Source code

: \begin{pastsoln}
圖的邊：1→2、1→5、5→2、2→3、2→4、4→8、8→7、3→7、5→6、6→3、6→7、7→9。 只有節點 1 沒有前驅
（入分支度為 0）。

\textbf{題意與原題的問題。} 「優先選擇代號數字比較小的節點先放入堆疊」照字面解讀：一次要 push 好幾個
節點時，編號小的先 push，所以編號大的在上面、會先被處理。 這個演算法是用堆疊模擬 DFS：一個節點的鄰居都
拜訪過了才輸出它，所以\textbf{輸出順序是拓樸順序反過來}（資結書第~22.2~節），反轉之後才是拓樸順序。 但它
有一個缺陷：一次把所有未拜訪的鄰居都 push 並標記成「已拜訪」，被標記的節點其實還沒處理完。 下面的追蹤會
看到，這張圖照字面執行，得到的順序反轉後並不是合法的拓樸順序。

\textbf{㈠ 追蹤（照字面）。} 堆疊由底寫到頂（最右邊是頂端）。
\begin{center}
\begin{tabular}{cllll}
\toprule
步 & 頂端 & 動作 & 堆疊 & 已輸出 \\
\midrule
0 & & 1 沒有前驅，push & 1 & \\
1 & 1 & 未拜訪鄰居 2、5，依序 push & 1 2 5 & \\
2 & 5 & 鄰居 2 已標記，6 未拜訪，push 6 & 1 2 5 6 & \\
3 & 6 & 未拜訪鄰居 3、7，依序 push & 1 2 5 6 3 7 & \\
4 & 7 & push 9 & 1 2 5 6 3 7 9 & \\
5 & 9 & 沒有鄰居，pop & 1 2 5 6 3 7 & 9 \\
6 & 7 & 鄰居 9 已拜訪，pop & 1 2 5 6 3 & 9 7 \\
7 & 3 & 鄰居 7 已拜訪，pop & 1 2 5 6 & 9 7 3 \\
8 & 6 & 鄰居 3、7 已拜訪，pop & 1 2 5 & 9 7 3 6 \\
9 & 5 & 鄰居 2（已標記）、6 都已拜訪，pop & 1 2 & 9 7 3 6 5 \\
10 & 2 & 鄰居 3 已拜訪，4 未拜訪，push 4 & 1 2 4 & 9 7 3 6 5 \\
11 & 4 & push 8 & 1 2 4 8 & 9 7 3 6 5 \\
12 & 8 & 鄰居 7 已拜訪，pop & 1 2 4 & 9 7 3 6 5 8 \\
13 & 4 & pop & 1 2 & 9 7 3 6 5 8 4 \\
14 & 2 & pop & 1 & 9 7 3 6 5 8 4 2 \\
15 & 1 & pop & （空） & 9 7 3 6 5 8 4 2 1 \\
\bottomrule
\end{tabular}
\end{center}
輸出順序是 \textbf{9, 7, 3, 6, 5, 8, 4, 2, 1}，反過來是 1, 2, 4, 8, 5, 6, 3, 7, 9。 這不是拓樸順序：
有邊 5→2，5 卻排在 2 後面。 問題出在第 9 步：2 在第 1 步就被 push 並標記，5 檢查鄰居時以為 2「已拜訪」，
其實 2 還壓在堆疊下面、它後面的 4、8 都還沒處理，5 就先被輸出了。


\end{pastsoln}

—————

- [Requirement]:
Print out an identical copy of the whole listing.

- [Answer section]:
Source code

: \begin{pastsoln}
圖的邊：1→2、1→5、5→2、2→3、2→4、4→8、8→7、3→7、5→6、6→3、6→7、7→9。 只有節點 1 沒有前驅
（入分支度為 0）。

\textbf{題意與原題的問題。} 「優先選擇代號數字比較小的節點先放入堆疊」照字面解讀：一次要 push 好幾個
節點時，編號小的先 push，所以編號大的在上面、會先被處理。 這個演算法是用堆疊模擬 DFS：一個節點的鄰居都
拜訪過了才輸出它，所以\textbf{輸出順序是拓樸順序反過來}（資結書第~22.2~節），反轉之後才是拓樸順序。 但它
有一個缺陷：一次把所有未拜訪的鄰居都 push 並標記成「已拜訪」，被標記的節點其實還沒處理完。 下面的追蹤會
看到，這張圖照字面執行，得到的順序反轉後並不是合法的拓樸順序。

\textbf{㈠ 追蹤（照字面）。} 堆疊由底寫到頂（最右邊是頂端）。
\begin{center}
\begin{tabular}{cllll}
\toprule
步 & 頂端 & 動作 & 堆疊 & 已輸出 \\
\midrule
0 & & 1 沒有前驅，push & 1 & \\
1 & 1 & 未拜訪鄰居 2、5，依序 push & 1 2 5 & \\
2 & 5 & 鄰居 2 已標記，6 未拜訪，push 6 & 1 2 5 6 & \\
3 & 6 & 未拜訪鄰居 3、7，依序 push & 1 2 5 6 3 7 & \\
4 & 7 & push 9 & 1 2 5 6 3 7 9 & \\
5 & 9 & 沒有鄰居，pop & 1 2 5 6 3 7 & 9 \\
6 & 7 & 鄰居 9 已拜訪，pop & 1 2 5 6 3 & 9 7 \\
7 & 3 & 鄰居 7 已拜訪，pop & 1 2 5 6 & 9 7 3 \\
8 & 6 & 鄰居 3、7 已拜訪，pop & 1 2 5 & 9 7 3 6 \\
9 & 5 & 鄰居 2（已標記）、6 都已拜訪，pop & 1 2 & 9 7 3 6 5 \\
10 & 2 & 鄰居 3 已拜訪，4 未拜訪，push 4 & 1 2 4 & 9 7 3 6 5 \\
11 & 4 & push 8 & 1 2 4 8 & 9 7 3 6 5 \\
12 & 8 & 鄰居 7 已拜訪，pop & 1 2 4 & 9 7 3 6 5 8 \\
13 & 4 & pop & 1 2 & 9 7 3 6 5 8 4 \\
14 & 2 & pop & 1 & 9 7 3 6 5 8 4 2 \\
15 & 1 & pop & （空） & 9 7 3 6 5 8 4 2 1 \\
\bottomrule
\end{tabular}
\end{center}
輸出順序是 \textbf{9, 7, 3, 6, 5, 8, 4, 2, 1}，反過來是 1, 2, 4, 8, 5, 6, 3, 7, 9。 這不是拓樸順序：
有邊 5→2，5 卻排在 2 後面。 問題出在第 9 步：2 在第 1 步就被 push 並標記，5 檢查鄰居時以為 2「已拜訪」，
其實 2 還壓在堆疊下面、它後面的 4、8 都還沒處理，5 就先被輸出了。


\end{pastsoln}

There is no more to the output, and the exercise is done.